[Document images with source code]
--*--

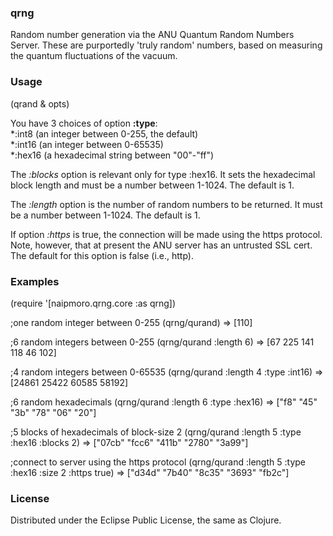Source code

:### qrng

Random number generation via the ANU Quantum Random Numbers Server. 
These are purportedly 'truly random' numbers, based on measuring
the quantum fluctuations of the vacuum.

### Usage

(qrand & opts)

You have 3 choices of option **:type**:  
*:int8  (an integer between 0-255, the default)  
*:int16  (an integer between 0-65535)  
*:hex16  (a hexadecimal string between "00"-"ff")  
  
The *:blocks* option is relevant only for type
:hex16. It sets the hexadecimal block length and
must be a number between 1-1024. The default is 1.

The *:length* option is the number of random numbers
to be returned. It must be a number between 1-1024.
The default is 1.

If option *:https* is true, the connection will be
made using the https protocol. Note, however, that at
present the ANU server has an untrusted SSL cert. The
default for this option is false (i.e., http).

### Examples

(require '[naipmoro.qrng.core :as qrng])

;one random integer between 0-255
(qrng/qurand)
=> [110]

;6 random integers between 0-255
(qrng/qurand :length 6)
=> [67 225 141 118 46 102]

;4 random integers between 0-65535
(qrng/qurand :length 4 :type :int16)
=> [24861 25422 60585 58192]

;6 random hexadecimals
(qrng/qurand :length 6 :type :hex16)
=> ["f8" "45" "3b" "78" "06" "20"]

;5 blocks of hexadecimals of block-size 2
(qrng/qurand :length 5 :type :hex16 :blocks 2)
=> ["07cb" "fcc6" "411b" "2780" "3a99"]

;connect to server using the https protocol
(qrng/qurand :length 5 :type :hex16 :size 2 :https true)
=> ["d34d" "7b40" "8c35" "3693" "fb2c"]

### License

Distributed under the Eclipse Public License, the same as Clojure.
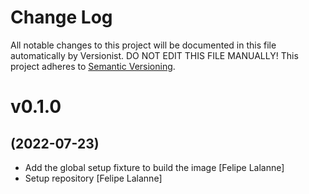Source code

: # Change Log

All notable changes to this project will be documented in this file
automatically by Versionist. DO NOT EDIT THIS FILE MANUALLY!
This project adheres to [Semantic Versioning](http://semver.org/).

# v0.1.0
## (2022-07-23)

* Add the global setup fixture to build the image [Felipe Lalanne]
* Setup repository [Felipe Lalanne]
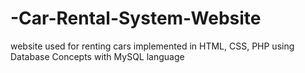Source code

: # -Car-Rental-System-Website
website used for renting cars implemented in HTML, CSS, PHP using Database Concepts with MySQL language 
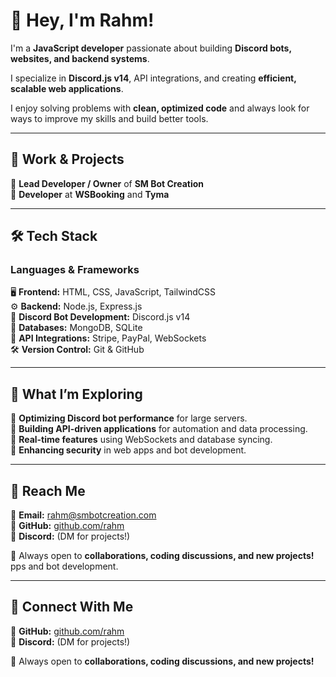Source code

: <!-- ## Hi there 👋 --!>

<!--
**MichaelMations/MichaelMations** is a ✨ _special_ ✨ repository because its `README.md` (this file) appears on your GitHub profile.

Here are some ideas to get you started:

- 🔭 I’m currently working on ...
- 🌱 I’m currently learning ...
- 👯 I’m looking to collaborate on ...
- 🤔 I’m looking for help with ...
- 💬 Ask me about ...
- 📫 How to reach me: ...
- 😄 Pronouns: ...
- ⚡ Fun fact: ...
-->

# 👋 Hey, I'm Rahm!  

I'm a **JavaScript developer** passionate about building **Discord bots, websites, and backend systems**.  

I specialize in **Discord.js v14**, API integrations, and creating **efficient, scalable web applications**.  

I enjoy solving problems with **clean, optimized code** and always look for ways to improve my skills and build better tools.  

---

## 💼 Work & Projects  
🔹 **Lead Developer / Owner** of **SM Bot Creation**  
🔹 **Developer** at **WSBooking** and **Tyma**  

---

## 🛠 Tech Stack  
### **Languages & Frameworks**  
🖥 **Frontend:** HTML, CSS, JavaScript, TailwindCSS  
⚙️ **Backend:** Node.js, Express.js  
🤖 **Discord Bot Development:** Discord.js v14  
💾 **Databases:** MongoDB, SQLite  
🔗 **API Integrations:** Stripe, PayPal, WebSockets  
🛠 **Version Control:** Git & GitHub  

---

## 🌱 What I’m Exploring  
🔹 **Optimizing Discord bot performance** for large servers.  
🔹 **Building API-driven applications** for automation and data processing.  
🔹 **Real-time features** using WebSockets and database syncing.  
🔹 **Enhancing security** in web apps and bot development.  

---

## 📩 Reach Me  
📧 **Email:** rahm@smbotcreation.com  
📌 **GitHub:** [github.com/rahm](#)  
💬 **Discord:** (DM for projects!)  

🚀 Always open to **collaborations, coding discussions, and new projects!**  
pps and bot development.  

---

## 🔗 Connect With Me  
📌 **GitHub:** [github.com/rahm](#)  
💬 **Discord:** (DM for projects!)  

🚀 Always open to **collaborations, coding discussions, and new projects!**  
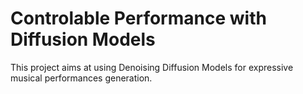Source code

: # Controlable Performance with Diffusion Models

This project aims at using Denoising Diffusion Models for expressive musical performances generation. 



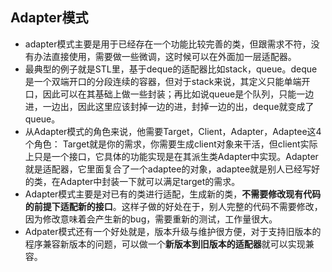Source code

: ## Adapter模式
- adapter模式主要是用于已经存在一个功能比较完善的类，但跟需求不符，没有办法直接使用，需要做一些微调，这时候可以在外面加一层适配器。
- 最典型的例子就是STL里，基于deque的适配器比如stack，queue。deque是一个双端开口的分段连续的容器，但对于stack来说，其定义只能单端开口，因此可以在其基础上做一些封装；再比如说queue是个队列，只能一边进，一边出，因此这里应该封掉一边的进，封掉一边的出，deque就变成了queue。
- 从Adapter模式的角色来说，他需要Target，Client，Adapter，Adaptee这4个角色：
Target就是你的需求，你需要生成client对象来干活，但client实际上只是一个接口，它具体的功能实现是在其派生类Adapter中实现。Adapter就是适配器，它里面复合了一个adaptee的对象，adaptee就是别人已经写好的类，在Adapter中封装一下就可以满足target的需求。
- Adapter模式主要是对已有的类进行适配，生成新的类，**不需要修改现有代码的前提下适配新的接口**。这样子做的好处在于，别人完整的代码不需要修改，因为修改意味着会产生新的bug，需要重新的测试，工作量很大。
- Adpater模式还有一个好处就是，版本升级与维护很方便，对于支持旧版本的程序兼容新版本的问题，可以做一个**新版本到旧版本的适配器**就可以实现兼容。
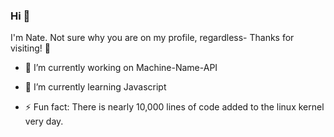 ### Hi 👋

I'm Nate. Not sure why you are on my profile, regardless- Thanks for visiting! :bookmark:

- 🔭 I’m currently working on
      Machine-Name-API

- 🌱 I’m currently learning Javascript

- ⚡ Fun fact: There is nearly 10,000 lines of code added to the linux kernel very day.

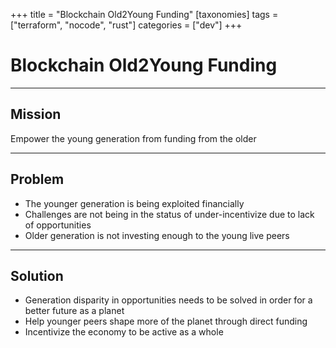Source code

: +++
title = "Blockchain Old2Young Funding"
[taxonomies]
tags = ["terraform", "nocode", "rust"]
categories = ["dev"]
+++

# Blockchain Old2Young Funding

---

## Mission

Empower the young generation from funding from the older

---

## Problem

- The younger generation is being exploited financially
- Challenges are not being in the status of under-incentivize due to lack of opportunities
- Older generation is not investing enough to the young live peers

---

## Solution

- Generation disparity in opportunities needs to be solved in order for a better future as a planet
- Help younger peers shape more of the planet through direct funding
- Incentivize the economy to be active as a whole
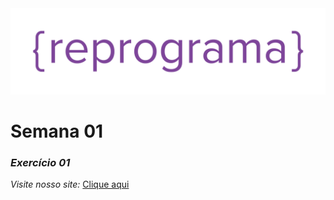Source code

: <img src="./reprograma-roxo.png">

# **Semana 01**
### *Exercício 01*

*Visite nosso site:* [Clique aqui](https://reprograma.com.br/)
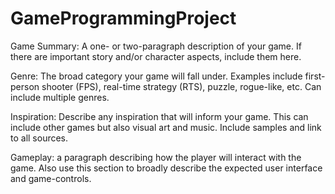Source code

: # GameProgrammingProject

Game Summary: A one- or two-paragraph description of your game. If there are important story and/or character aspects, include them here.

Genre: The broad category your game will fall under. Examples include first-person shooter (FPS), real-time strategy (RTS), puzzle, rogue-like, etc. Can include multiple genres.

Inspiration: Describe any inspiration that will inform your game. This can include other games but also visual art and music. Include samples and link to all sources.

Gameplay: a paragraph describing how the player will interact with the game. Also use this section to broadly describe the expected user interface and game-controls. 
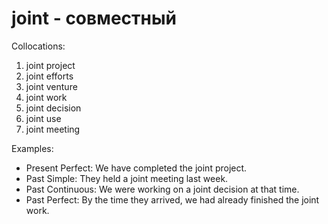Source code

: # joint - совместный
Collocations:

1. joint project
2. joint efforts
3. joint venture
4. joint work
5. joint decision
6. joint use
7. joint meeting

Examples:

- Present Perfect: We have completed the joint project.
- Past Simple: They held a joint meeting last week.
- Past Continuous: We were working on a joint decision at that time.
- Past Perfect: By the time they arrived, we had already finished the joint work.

--*--

- _WHAT THE EXERCISE ASKS_
Copy the data word for word and omit every picture.

- _ANSWER SECTION_
Source code

:### qrng

Random number generation via the ANU Quantum Random Numbers Server. 
These are purportedly 'truly random' numbers, based on measuring
the quantum fluctuations of the vacuum.

### Usage

(qrand & opts)

You have 3 choices of option **:type**:  
*:int8  (an integer between 0-255, the default)  
*:int16  (an integer between 0-65535)  
*:hex16  (a hexadecimal string between "00"-"ff")  
  
The *:blocks* option is relevant only for type
:hex16. It sets the hexadecimal block length and
must be a number between 1-1024. The default is 1.

The *:length* option is the number of random numbers
to be returned. It must be a number between 1-1024.
The default is 1.

If option *:https* is true, the connection will be
made using the https protocol. Note, however, that at
present the ANU server has an untrusted SSL cert. The
default for this option is false (i.e., http).

### Examples

(require '[naipmoro.qrng.core :as qrng])

;one random integer between 0-255
(qrng/qurand)
=> [110]

;6 random integers between 0-255
(qrng/qurand :length 6)
=> [67 225 141 118 46 102]

;4 random integers between 0-65535
(qrng/qurand :length 4 :type :int16)
=> [24861 25422 60585 58192]

;6 random hexadecimals
(qrng/qurand :length 6 :type :hex16)
=> ["f8" "45" "3b" "78" "06" "20"]

;5 blocks of hexadecimals of block-size 2
(qrng/qurand :length 5 :type :hex16 :blocks 2)
=> ["07cb" "fcc6" "411b" "2780" "3a99"]

;connect to server using the https protocol
(qrng/qurand :length 5 :type :hex16 :size 2 :https true)
=> ["d34d" "7b40" "8c35" "3693" "fb2c"]

### License

Distributed under the Eclipse Public License, the same as Clojure.
Source code

: # Change Log

All notable changes to this project will be documented in this file
automatically by Versionist. DO NOT EDIT THIS FILE MANUALLY!
This project adheres to [Semantic Versioning](http://semver.org/).

# v0.1.0
## (2022-07-23)

* Add the global setup fixture to build the image [Felipe Lalanne]
* Setup repository [Felipe Lalanne]
Source code

: # -Car-Rental-System-Website
website used for renting cars implemented in HTML, CSS, PHP using Database Concepts with MySQL language 
Source code

: <!-- ## Hi there 👋 --!>

<!--
**MichaelMations/MichaelMations** is a ✨ _special_ ✨ repository because its `README.md` (this file) appears on your GitHub profile.

Here are some ideas to get you started:

- 🔭 I’m currently working on ...
- 🌱 I’m currently learning ...
- 👯 I’m looking to collaborate on ...
- 🤔 I’m looking for help with ...
- 💬 Ask me about ...
- 📫 How to reach me: ...
- 😄 Pronouns: ...
- ⚡ Fun fact: ...
-->

# 👋 Hey, I'm Rahm!  

I'm a **JavaScript developer** passionate about building **Discord bots, websites, and backend systems**.  

I specialize in **Discord.js v14**, API integrations, and creating **efficient, scalable web applications**.  

I enjoy solving problems with **clean, optimized code** and always look for ways to improve my skills and build better tools.  

---

## 💼 Work & Projects  
🔹 **Lead Developer / Owner** of **SM Bot Creation**  
🔹 **Developer** at **WSBooking** and **Tyma**  

---

## 🛠 Tech Stack  
### **Languages & Frameworks**  
🖥 **Frontend:** HTML, CSS, JavaScript, TailwindCSS  
⚙️ **Backend:** Node.js, Express.js  
🤖 **Discord Bot Development:** Discord.js v14  
💾 **Databases:** MongoDB, SQLite  
🔗 **API Integrations:** Stripe, PayPal, WebSockets  
🛠 **Version Control:** Git & GitHub  

---

## 🌱 What I’m Exploring  
🔹 **Optimizing Discord bot performance** for large servers.  
🔹 **Building API-driven applications** for automation and data processing.  
🔹 **Real-time features** using WebSockets and database syncing.  
🔹 **Enhancing security** in web apps and bot development.  

---

## 📩 Reach Me  
📧 **Email:** rahm@smbotcreation.com  
📌 **GitHub:** [github.com/rahm](#)  
💬 **Discord:** (DM for projects!)  

🚀 Always open to **collaborations, coding discussions, and new projects!**  
pps and bot development.  

---

## 🔗 Connect With Me  
📌 **GitHub:** [github.com/rahm](#)  
💬 **Discord:** (DM for projects!)  

🚀 Always open to **collaborations, coding discussions, and new projects!**  
Source code

: # Controlable Performance with Diffusion Models

This project aims at using Denoising Diffusion Models for expressive musical performances generation. 



Source code

: ## Adapter模式
- adapter模式主要是用于已经存在一个功能比较完善的类，但跟需求不符，没有办法直接使用，需要做一些微调，这时候可以在外面加一层适配器。
- 最典型的例子就是STL里，基于deque的适配器比如stack，queue。deque是一个双端开口的分段连续的容器，但对于stack来说，其定义只能单端开口，因此可以在其基础上做一些封装；再比如说queue是个队列，只能一边进，一边出，因此这里应该封掉一边的进，封掉一边的出，deque就变成了queue。
- 从Adapter模式的角色来说，他需要Target，Client，Adapter，Adaptee这4个角色：
Target就是你的需求，你需要生成client对象来干活，但client实际上只是一个接口，它具体的功能实现是在其派生类Adapter中实现。Adapter就是适配器，它里面复合了一个adaptee的对象，adaptee就是别人已经写好的类，在Adapter中封装一下就可以满足target的需求。
- Adapter模式主要是对已有的类进行适配，生成新的类，**不需要修改现有代码的前提下适配新的接口**。这样子做的好处在于，别人完整的代码不需要修改，因为修改意味着会产生新的bug，需要重新的测试，工作量很大。
- Adpater模式还有一个好处就是，版本升级与维护很方便，对于支持旧版本的程序兼容新版本的问题，可以做一个**新版本到旧版本的适配器**就可以实现兼容。
 ### Hi 👋

I'm Nate. Not sure why you are on my profile, regardless- Thanks for visiting! :bookmark:

- 🔭 I’m currently working on
      Machine-Name-API

- 🌱 I’m currently learning Javascript

- ⚡ Fun fact: There is nearly 10,000 lines of code added to the linux kernel very day.

Source code

: +++
title = "Blockchain Old2Young Funding"
[taxonomies]
tags = ["terraform", "nocode", "rust"]
categories = ["dev"]
+++

# Blockchain Old2Young Funding

---

## Mission

Empower the young generation from funding from the older

---

## Problem

- The younger generation is being exploited financially
- Challenges are not being in the status of under-incentivize due to lack of opportunities
- Older generation is not investing enough to the young live peers

---

## Solution

- Generation disparity in opportunities needs to be solved in order for a better future as a planet
- Help younger peers shape more of the planet through direct funding
- Incentivize the economy to be active as a whole
Source code

: <img src="./reprograma-roxo.png">

# **Semana 01**
### *Exercício 01*

*Visite nosso site:* [Clique aqui](https://reprograma.com.br/)
Source code

: # GameProgrammingProject

Game Summary: A one- or two-paragraph description of your game. If there are important story and/or character aspects, include them here.

Genre: The broad category your game will fall under. Examples include first-person shooter (FPS), real-time strategy (RTS), puzzle, rogue-like, etc. Can include multiple genres.

Inspiration: Describe any inspiration that will inform your game. This can include other games but also visual art and music. Include samples and link to all sources.

Gameplay: a paragraph describing how the player will interact with the game. Also use this section to broadly describe the expected user interface and game-controls. 
Source code

: # joint - совместный
Collocations:

1. joint project
2. joint efforts
3. joint venture
4. joint work
5. joint decision
6. joint use
7. joint meeting

Examples:

- Present Perfect: We have completed the joint project.
- Past Simple: They held a joint meeting last week.
- Past Continuous: We were working on a joint decision at that time.
- Past Perfect: By the time they arrived, we had already finished the joint work.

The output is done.